The commissioners finally moved upstairs in the courthouse where they now conduct their business. Even in the expansive office, space is a precious commodity.
“We have over 700 major topics,” said Benson, who counted each one. “We’ve already filled this place up.”
Changing digs was only one of the evolutionary steps the women took in their decades of service. Technology also grew by leaps and bounds.
“The technology aspect is the biggest thing,” Meyer said. “We were using typewriters. The auditor’s office was doing hand payroll and checks. We used to come back from a commissioners meeting, I would put out a rough draft of the minutes on the typewriter and once those made it through the commissioners we had to do a final on these big, huge sheets. They had to be completely retyped and retyped with every single document that happened that day.”
“Including the entire county budget at budget time,” Ford added. “Any mistakes and it was the ol’ typewriter eraser.”
Computers changed everything. And scared Benson to death.
“Computers were entirely new to me,” she said. “I hadn’t really worked on them that much at all.
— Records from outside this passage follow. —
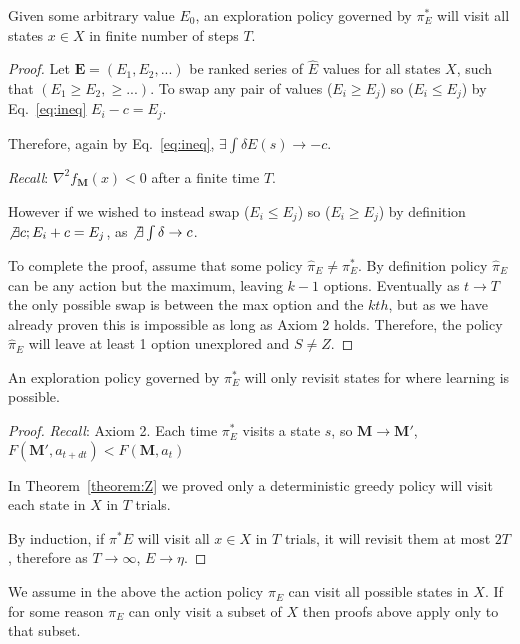 \begin{theorem} \label{theorem:Z} 
	Given some arbitrary value $E_0$, an exploration policy governed by $\pi^*_E$ will visit all states $x \in X$ in finite number of steps $T$.
\end{theorem}
\begin{proof}
	Let $\mathbf{E} = (E_1, E_2, ...)$ be ranked series of $\hat E$ values for all states $X$, such that $(E_1 \geq E_2, \geq ...)$. To swap any pair of values ($E_i \geq E_j$) so ($E_i \leq E_j$) by Eq.~\ref{eq:ineq} $E_i - c = E_j$. 
	
	Therefore, again by Eq.~\ref{eq:ineq}, $\exists \int \delta E(s) \rightarrow -c$. 
	
	\textit{Recall}: $\nabla^2 f_{\mathbf{M}}(x) < 0$ after a finite time $T$.
	
	However if we wished to instead swap ($E_i \leq E_j$) so ($E_i \geq E_j$) by definition $\not \exists c; E_i + c = E_j$, as $\not \exists \int \delta \rightarrow c$. 
	
	To complete the proof, assume that some policy $\hat \pi_E \neq \pi^*_E$. By definition policy $\hat \pi_E$ can be any action but the maximum, leaving $k-1$ options. Eventually as $t \rightarrow T$ the only possible swap is between the max option and the $kth$, but as we have already proven this is impossible as long as Axiom 2 holds. Therefore, the policy $\hat \pi_E$ will leave at least 1 option unexplored and $S \neq Z$. 
\end{proof}
\begin{theorem} \label{theorem:convergence} 
	An exploration policy governed by $\pi^*_E$ will only revisit states for where learning is possible.
\end{theorem}
\begin{proof}
	\textit{Recall}: Axiom 2. Each time $\pi^*_E$ visits a state $s$, so $\mathbf{M} \rightarrow \mathbf{M}'$, $F(\mathbf{M}', a_{t+dt}) < F(\mathbf{M}, a_t)$
	
	In Theorem~\ref{theorem:Z} we proved only a deterministic greedy policy will visit each state in $X$ in $T$ trials.
	
	By induction, if $\pi^*E$ will visit all $x \in X$ in $T$ trials, it will revisit them at most $2T$, therefore as $T \rightarrow \infty$, $E \rightarrow \eta$. 
\end{proof}

We assume in the above the action policy $\pi_E$ can visit all possible states in $X$. If for some reason $\pi_E$ can only visit a subset of $X$ then proofs above apply only to that subset. 

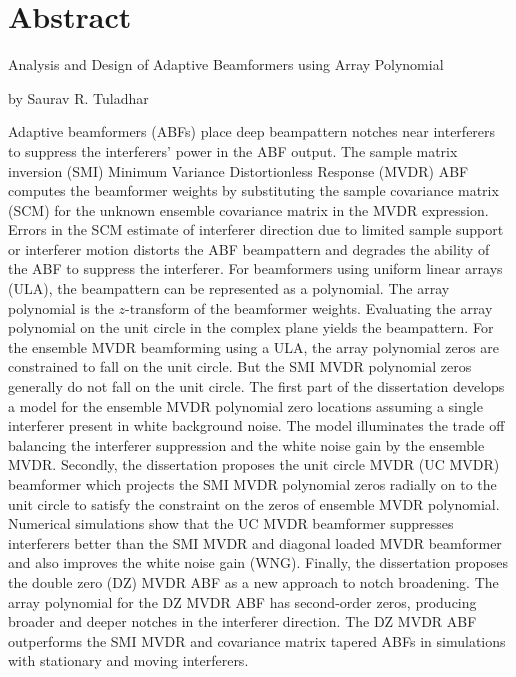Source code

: 
\onehalfspacing
\chapter*{Abstract}
Analysis and Design of Adaptive Beamformers using Array Polynomial
\begin{flushleft}
by Saurav R. Tuladhar \\
\end{flushleft}

Adaptive beamformers (ABFs) place deep beampattern notches near
interferers to suppress the interferers’ power in the ABF output. The
sample matrix inversion (SMI) Minimum Variance Distortionless Response
(MVDR) ABF computes the beamformer weights by substituting the sample
covariance matrix (SCM) for the unknown ensemble covariance matrix in
the MVDR expression. Errors in the SCM estimate of interferer
direction due to limited sample support or interferer motion distorts
the ABF beampattern and degrades the ability of the ABF to suppress
the interferer. For beamformers using uniform linear arrays (ULA), the
beampattern can be represented as a polynomial. The array polynomial
is the $z$-transform of the beamformer weights. Evaluating the array
polynomial on the unit circle in the complex plane yields the
beampattern. For the ensemble MVDR beamforming using a ULA, the array
polynomial zeros are constrained to fall on the unit circle. But the
SMI MVDR polynomial zeros generally do not fall on the unit
circle. The first part of the dissertation develops a model for the
ensemble MVDR polynomial zero locations assuming a single interferer
present in white background noise. The model illuminates the trade off
balancing the interferer suppression and the white noise gain by the
ensemble MVDR. Secondly, the dissertation proposes the unit circle
MVDR (UC MVDR) beamformer which projects the SMI MVDR polynomial zeros
radially on to the unit circle to satisfy the constraint on the zeros
of ensemble MVDR polynomial. Numerical simulations show that the UC
MVDR beamformer suppresses interferers better than the SMI MVDR and
diagonal loaded MVDR beamformer and also improves the white noise gain
(WNG). Finally, the dissertation proposes the double zero (DZ) MVDR
ABF as a new approach to notch broadening. The array polynomial for
the DZ MVDR ABF has second-order zeros, producing broader and deeper
notches in the interferer direction. The DZ MVDR ABF outperforms the
SMI MVDR and covariance matrix tapered ABFs in simulations with
stationary and moving interferers.

\restoregeometry

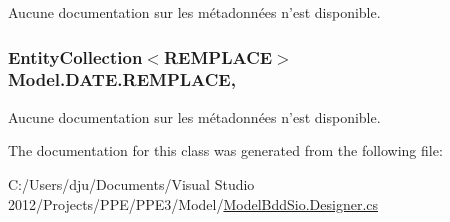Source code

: Aucune documentation sur les métadonnées n'est disponible. 

\hypertarget{class_model_1_1_d_a_t_e_ab660780ffb5bef16c7c3632f69eaa926}{
\subsubsection[{R\-E\-M\-P\-L\-A\-C\-E}]{\setlength{\rightskip}{0pt plus 5cm}Entity\-Collection$<${\bf R\-E\-M\-P\-L\-A\-C\-E}$>$ Model.\-D\-A\-T\-E.\-R\-E\-M\-P\-L\-A\-C\-E\hspace{0.3cm}{\ttfamily [get]}, {\ttfamily [set]}}}\label{class_model_1_1_d_a_t_e_ab660780ffb5bef16c7c3632f69eaa926}


Aucune documentation sur les métadonnées n'est disponible. 



The documentation for this class was generated from the following file\-:\begin{DoxyCompactItemize}
\item 
C\-:/\-Users/dju/\-Documents/\-Visual Studio 2012/\-Projects/\-P\-P\-E/\-P\-P\-E3/\-Model/\hyperlink{_model_bdd_sio_8_designer_8cs}{Model\-Bdd\-Sio.\-Designer.\-cs}\end{DoxyCompactItemize}
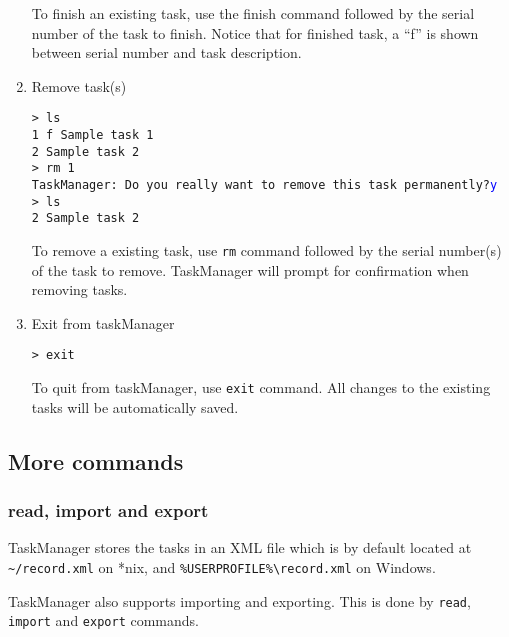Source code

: \documentclass[12pt, a4paper]{article}
\begin{document}
\begin{enumerate}
To finish an existing task, use the finish command followed by the serial number of the task to finish. 
Notice that for finished task, a ``f'' is shown between serial number and task description.

\item Remove task(s)

\texttt{\textgreater \ ls\\
    1 f Sample task 1\\
    2   Sample task 2\\
    \textgreater \ rm 1\\
    TaskManager: Do you really want to remove this task permanently?\textcolor{blue}{y}\\
    \textgreater \ ls\\
    2   Sample task 2}

To remove a existing task, use \texttt{rm} command followed by the serial number(s) of the task to remove. TaskManager will prompt for confirmation when removing tasks.

\item Exit from taskManager

\texttt{\textgreater \ exit}

To quit from taskManager, use \texttt{exit} command. 
All changes to the existing tasks will be automatically saved.
\end{enumerate}

\subsection{More commands}
\subsubsection{read, import and export}

TaskManager stores the tasks in an XML file which is by default located at
\texttt{\~{}/record.xml} on *nix, and \texttt{\%USERPROFILE\%\textbackslash record.xml} on Windows.

TaskManager also supports importing and exporting. This is done by \texttt{read}, \texttt{import} and \texttt{export} commands.
\end{document}
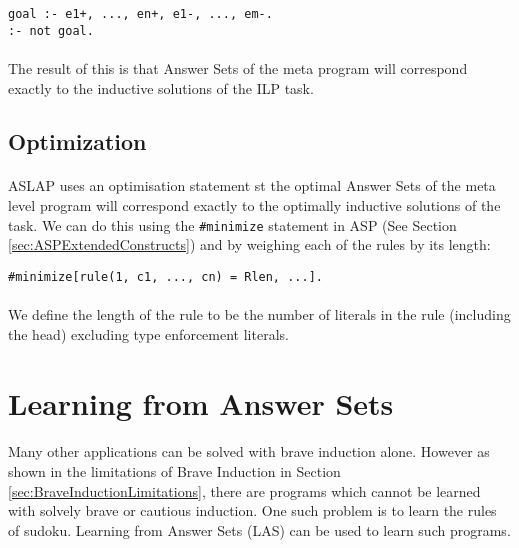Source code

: \documentclass{article}
\theoremstyle{plain}
\theoremstyle{definition}
\begin{document}
\begin{multicols}{2}
\begin{lstlisting}
goal :- e1+, ..., en+, e1-, ..., em-.
:- not goal.
\end{lstlisting}

\paragraph{} The result of this is that Answer Sets of the meta program will correspond exactly to the inductive solutions of the ILP task. 

\subsection{Optimization}

\paragraph{} ASLAP uses an optimisation statement st the optimal Answer Sets of the meta level program will correspond exactly to the optimally inductive solutions of the task. We can do this using the \lstinline{#minimize} statement in ASP (See Section \ref{sec:ASPExtendedConstructs}) and by weighing each of the rules by its length:

\begin{lstlisting}
#minimize[rule(1, c1, ..., cn) = Rlen, ...].
\end{lstlisting}

\paragraph{} We define the length of the rule to be the number of literals in the rule (including the head) excluding type enforcement literals.

\section{Learning from Answer Sets}

\paragraph{} Many other applications can be solved with brave induction alone. However as shown in the limitations of Brave Induction in Section \ref{sec:BraveInductionLimitations}, there are programs which cannot be learned with solvely brave or cautious induction. One such problem is to learn the rules of sudoku. Learning from Answer Sets (LAS) can be used to learn such programs\cite{law14}.


\end{multicols}
\end{document}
I came just before a holiday, so everybody left, of course. I was low man on the totem pole. And they left me there alone. This was within the first two weeks I started. They came back after the holiday and Jan’s hard drive had crashed.”
“She was sure she did it,” Ford said. Benson still believes she was responsible for the computer catastrophe.
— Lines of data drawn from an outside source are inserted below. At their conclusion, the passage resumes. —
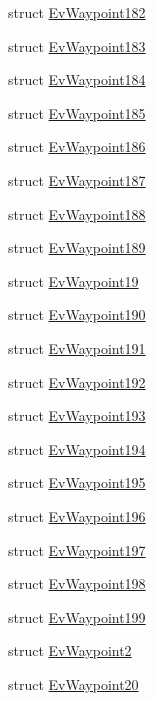 \begin{DoxyCompactItemize}
\item 
struct \hyperlink{structcl__move__base__z_1_1EvWaypoint182}{Ev\+Waypoint182}
\item 
struct \hyperlink{structcl__move__base__z_1_1EvWaypoint183}{Ev\+Waypoint183}
\item 
struct \hyperlink{structcl__move__base__z_1_1EvWaypoint184}{Ev\+Waypoint184}
\item 
struct \hyperlink{structcl__move__base__z_1_1EvWaypoint185}{Ev\+Waypoint185}
\item 
struct \hyperlink{structcl__move__base__z_1_1EvWaypoint186}{Ev\+Waypoint186}
\item 
struct \hyperlink{structcl__move__base__z_1_1EvWaypoint187}{Ev\+Waypoint187}
\item 
struct \hyperlink{structcl__move__base__z_1_1EvWaypoint188}{Ev\+Waypoint188}
\item 
struct \hyperlink{structcl__move__base__z_1_1EvWaypoint189}{Ev\+Waypoint189}
\item 
struct \hyperlink{structcl__move__base__z_1_1EvWaypoint19}{Ev\+Waypoint19}
\item 
struct \hyperlink{structcl__move__base__z_1_1EvWaypoint190}{Ev\+Waypoint190}
\item 
struct \hyperlink{structcl__move__base__z_1_1EvWaypoint191}{Ev\+Waypoint191}
\item 
struct \hyperlink{structcl__move__base__z_1_1EvWaypoint192}{Ev\+Waypoint192}
\item 
struct \hyperlink{structcl__move__base__z_1_1EvWaypoint193}{Ev\+Waypoint193}
\item 
struct \hyperlink{structcl__move__base__z_1_1EvWaypoint194}{Ev\+Waypoint194}
\item 
struct \hyperlink{structcl__move__base__z_1_1EvWaypoint195}{Ev\+Waypoint195}
\item 
struct \hyperlink{structcl__move__base__z_1_1EvWaypoint196}{Ev\+Waypoint196}
\item 
struct \hyperlink{structcl__move__base__z_1_1EvWaypoint197}{Ev\+Waypoint197}
\item 
struct \hyperlink{structcl__move__base__z_1_1EvWaypoint198}{Ev\+Waypoint198}
\item 
struct \hyperlink{structcl__move__base__z_1_1EvWaypoint199}{Ev\+Waypoint199}
\item 
struct \hyperlink{structcl__move__base__z_1_1EvWaypoint2}{Ev\+Waypoint2}
\item 
struct \hyperlink{structcl__move__base__z_1_1EvWaypoint20}{Ev\+Waypoint20}
\item 

\end{DoxyCompactItemize}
Although the three revered county employees are being succeeded by extremely capable replacements, the learning curve will be steep.
“The processes used in the commissioners office basically were built by us,” Ford said. “There really weren’t any standard practices when Ellen came. There’s a lot of it that you don’t think to put on paper because you just know it. We’ve dealt with it so long it’s just commonplace to us.”
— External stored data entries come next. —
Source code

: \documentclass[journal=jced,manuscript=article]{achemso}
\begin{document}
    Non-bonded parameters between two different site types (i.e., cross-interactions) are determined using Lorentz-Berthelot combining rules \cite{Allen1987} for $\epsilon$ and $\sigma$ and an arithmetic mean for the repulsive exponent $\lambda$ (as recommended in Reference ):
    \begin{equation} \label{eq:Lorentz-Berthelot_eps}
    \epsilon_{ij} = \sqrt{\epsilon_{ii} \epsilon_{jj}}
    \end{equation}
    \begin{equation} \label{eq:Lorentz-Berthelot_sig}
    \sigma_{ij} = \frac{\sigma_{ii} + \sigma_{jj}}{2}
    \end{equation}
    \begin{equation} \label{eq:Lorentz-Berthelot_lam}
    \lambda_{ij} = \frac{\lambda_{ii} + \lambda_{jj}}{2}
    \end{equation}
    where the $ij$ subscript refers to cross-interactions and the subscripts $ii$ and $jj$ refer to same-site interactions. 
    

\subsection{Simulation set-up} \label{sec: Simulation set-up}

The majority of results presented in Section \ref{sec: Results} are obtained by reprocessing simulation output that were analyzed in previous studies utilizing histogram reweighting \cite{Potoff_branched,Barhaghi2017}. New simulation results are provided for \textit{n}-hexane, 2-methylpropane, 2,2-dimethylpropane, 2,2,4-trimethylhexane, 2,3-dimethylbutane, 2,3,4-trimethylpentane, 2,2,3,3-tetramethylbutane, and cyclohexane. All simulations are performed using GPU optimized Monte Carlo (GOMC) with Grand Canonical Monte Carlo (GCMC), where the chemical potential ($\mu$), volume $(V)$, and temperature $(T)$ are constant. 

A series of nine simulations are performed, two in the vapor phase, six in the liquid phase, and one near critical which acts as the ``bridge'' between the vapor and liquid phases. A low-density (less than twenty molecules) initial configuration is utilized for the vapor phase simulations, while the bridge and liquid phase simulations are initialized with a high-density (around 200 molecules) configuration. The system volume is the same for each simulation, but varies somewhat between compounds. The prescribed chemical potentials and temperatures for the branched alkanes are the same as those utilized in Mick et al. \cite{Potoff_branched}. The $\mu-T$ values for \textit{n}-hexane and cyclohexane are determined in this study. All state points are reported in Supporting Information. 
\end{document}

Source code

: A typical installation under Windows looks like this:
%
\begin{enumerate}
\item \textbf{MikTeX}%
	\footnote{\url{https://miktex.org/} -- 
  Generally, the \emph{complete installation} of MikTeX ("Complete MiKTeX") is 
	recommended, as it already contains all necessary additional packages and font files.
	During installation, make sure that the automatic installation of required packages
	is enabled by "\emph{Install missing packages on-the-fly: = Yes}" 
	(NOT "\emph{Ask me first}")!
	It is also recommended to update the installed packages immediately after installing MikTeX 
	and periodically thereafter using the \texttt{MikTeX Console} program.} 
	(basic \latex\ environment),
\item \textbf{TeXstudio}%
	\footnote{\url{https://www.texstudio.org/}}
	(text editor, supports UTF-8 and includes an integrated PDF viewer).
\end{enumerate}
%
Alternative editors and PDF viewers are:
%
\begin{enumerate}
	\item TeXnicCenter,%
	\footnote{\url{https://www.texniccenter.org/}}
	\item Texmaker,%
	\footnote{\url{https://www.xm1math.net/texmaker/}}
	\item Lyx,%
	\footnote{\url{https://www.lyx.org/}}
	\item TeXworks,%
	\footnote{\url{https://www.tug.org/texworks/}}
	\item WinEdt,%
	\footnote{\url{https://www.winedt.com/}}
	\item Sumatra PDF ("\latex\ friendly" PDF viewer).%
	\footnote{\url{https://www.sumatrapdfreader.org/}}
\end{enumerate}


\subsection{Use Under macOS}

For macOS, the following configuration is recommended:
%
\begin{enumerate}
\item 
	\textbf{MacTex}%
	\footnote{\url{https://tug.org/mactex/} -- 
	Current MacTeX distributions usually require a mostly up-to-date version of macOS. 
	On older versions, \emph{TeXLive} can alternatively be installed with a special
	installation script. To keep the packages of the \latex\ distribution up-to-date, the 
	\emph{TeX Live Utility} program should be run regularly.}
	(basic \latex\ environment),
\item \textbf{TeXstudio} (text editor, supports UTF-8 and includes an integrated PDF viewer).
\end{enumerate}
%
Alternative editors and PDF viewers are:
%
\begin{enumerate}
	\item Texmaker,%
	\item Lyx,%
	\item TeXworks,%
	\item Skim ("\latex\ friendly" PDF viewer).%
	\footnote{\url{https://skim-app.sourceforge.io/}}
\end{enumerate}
Debbie Thompson and Ingrid Smith moved over from the prosecutor’s office and will serve as the new Meyer and Ford, respectively. Pam Dill from Planning and Community Development will fill Benson’s formidable shoes.
“They are just fitting in wonderfully,” Meyer said. “They have very good experience.”
Retirement has not been an easy process. Bittersweet, most definitely. And chaotic. Meyer is reveling in the idea of no more Monday commissioners meetings.
“Right now I just want to play,” she said. She and her husband, Jay, will travel in their motor home for three-and-a-half weeks in Eastern Washington and visit family. “Then we’ll come back, regroup and take care of things, and see where we want to go next.”
Ford will also travel with her husband Larrie as much as possible while enjoying her grandchildren. Working where she was raised has been a dream come true for the Coupeville resident.
“We’re definitely not moving,” she said. “My roots are firmly planted. I was born here and to get a job in a town where you grew up less than a mile from where I live, it was a match made in heaven. I’ve been so fortunate.”
Benson is moving to Richland with her husband Graham.
“I hate to leave Whidbey Island, but all our family is in Eastern Washington,” she said. “The family beckons.”
Benson will work part-time for her son in his insurance and financial services office. The irony is not lost on the mother.
“It’s going to be a nice change to have him pay me,” she said with a laugh.
During their years together, the three women have worked cohesively in their happy microcosm. Commissioner Mike Shelton has repeatedly told the trio how refreshing it is to come into an office where there is no bickering or inner-office politicking.
“We’ve never had a disagreement,” Benson said.
“We’ve never thrown any punches,” Ford quipped.
Meyer said the women already have plans to stay in touch and rendezvous when circumstances allow.
During Meyer’s tenure, she has been through 18 different commissioners, Ford has worked with 17 commissioners, and Benson a mere nine.
“It’s been challenging, but fun,” Ford said. “There’s never been a dull moment.”